I then looked at the numbers from the first round of the HR derby from 2012. This graph suggests an even weaker positive correlation between the derby and season totals accounting for 0.7% of the variability and it likewise was not significant. Three batters were in both years derbys: Cano (2011 winner), Fielder (2012 winner), and Kemp.
Yes the sample sizes are small for these correlations but combining the data for the two years does not yield a significant result. With the percentage of the variability accounted for being so low it is unlikely that a meaningful relationship would be found. Perhaps if we look at a different era it will look different.
I looked at 1998 the year Mark McGwire broke Roger Maris' season home run record with 70 and many players were taking steroids as Jose Canseco (not there) revealed. In this home run derby there were 10 players with Ken Griffey Jr. winning with 19 HR and Mark McGwire hitting 4 HR. The graph for 1998 shows a slight positive relationship accounting for 3.8% of the variability. This relationship is still not statistically significant. A much larger sample size would be needed to prove that an effect size this small exists. Combining all three years produces almost no correlation accounting for 0.6% of the variance like the 2012 correlation. There does not appear to be a real relationship between the number of home run derby and regular season HR's. The conditions are too different or the sample is biased. Players performances fluctuate from day to day. It's impossible to tell the impact of performance enhancing drugs from this analysis.

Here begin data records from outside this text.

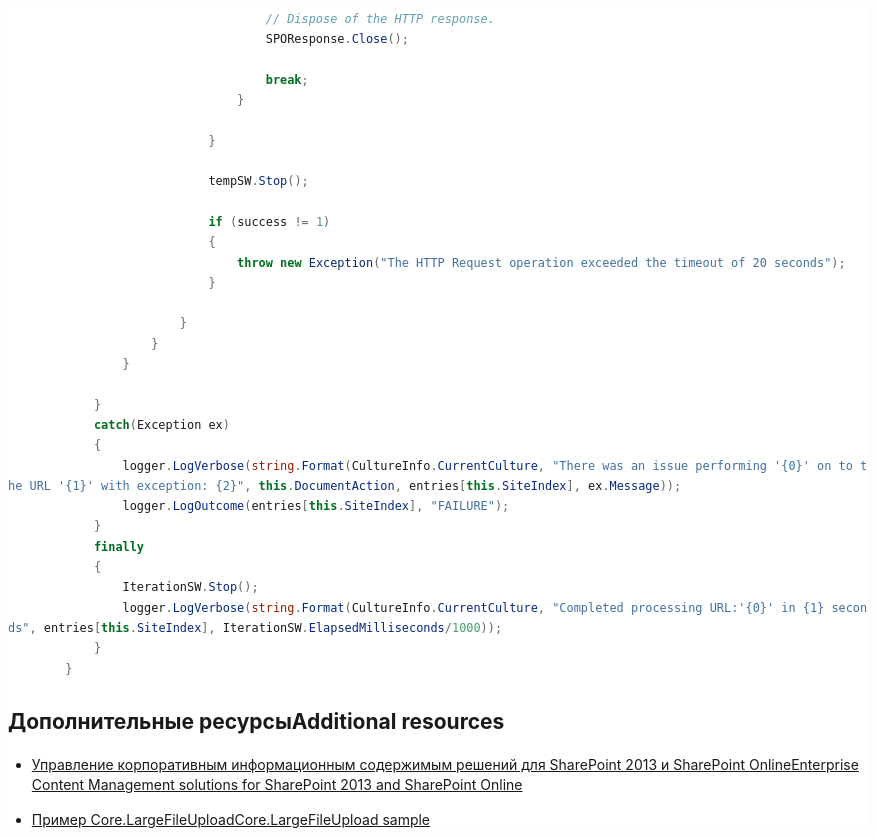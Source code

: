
 ```C#
                                    // Dispose of the HTTP response.
                                    SPOResponse.Close();

                                    break;
                                }
                                                       
                            }

                            tempSW.Stop();

                            if (success != 1)
                            {
                                throw new Exception("The HTTP Request operation exceeded the timeout of 20 seconds");
                            }

                        }
                    }
                }

            }
            catch(Exception ex)
            {
                logger.LogVerbose(string.Format(CultureInfo.CurrentCulture, "There was an issue performing '{0}' on to the URL '{1}' with exception: {2}", this.DocumentAction, entries[this.SiteIndex], ex.Message));
                logger.LogOutcome(entries[this.SiteIndex], "FAILURE");
            }
            finally
            {
                IterationSW.Stop();
                logger.LogVerbose(string.Format(CultureInfo.CurrentCulture, "Completed processing URL:'{0}' in {1} seconds", entries[this.SiteIndex], IterationSW.ElapsedMilliseconds/1000));
            }
        }

```

## <a name="additional-resources"></a><span data-ttu-id="54821-140">Дополнительные ресурсы</span><span class="sxs-lookup"><span data-stu-id="54821-140">Additional resources</span></span>
<span data-ttu-id="54821-141"><a name="bk_addresources"> </a></span><span class="sxs-lookup"><span data-stu-id="54821-141"></span></span>

-  [<span data-ttu-id="54821-142">Управление корпоративным информационным содержимым решений для SharePoint 2013 и SharePoint Online</span><span class="sxs-lookup"><span data-stu-id="54821-142">Enterprise Content Management solutions for SharePoint 2013 and SharePoint Online</span></span>](Enterprise-Content-Management-solutions-for-SharePoint-2013-and-SharePoint-Online.md)
    
-  [<span data-ttu-id="54821-143">Пример Core.LargeFileUpload</span><span class="sxs-lookup"><span data-stu-id="54821-143">Core.LargeFileUpload sample</span></span>](https://github.com/SharePoint/PnP/tree/master/Samples/Core.LargeFileUpload)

|In Latin their name is Ericii|
Nate Silver of fivethirtyeight.com began working with baseball statistics before modelling poll data to predict elections. After working at the New York Times where he stumped the pundits on the election results, he has been hired by ESPN/ABC to do statistical modeling in the area of politics and sports. He says that it's better to act as the fox than as a hedgehog because the hedgehog does the same thing over and over again while the fox is more clever.

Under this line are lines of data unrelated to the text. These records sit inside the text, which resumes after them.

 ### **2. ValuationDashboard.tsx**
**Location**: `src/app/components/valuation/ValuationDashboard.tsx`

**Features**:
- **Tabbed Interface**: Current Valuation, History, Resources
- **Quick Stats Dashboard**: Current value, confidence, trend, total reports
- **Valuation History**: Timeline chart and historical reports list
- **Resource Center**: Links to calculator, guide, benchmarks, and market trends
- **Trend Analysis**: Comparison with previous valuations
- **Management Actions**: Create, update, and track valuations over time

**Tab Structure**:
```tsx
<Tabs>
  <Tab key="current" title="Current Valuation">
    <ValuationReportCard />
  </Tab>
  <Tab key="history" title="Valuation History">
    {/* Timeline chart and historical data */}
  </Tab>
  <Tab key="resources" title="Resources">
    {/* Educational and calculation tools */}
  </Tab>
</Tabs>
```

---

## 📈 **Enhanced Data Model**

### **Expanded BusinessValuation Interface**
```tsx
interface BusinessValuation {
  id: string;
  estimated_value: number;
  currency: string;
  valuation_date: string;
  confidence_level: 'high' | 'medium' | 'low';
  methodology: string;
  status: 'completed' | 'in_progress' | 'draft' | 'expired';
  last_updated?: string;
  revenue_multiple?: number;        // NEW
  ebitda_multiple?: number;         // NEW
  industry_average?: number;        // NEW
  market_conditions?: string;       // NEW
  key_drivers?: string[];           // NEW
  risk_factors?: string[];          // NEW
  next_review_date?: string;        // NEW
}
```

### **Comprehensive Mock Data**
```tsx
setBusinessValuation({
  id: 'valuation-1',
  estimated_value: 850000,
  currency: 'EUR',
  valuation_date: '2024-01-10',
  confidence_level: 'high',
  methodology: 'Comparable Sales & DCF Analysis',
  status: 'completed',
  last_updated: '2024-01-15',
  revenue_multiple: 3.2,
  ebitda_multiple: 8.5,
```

This analogy that Silver used caught my attention as the plural Latin word for hedgehog is ericii. It has derivatives in Spanish (Erizos) and French (Herissons). In Italian the word is Ricci (I know Christina's publicist might not be happy about me revealing this). I feel that I cover a wide variety of topics on this blog and approach them from a variety of angles. Alex Rodriguez was exactly in the middle of the graph in 1998 before becoming baseball's highest paid player at $25 million a year and is now facing a big suspension for substance abuse. He may be more of a hedgehog.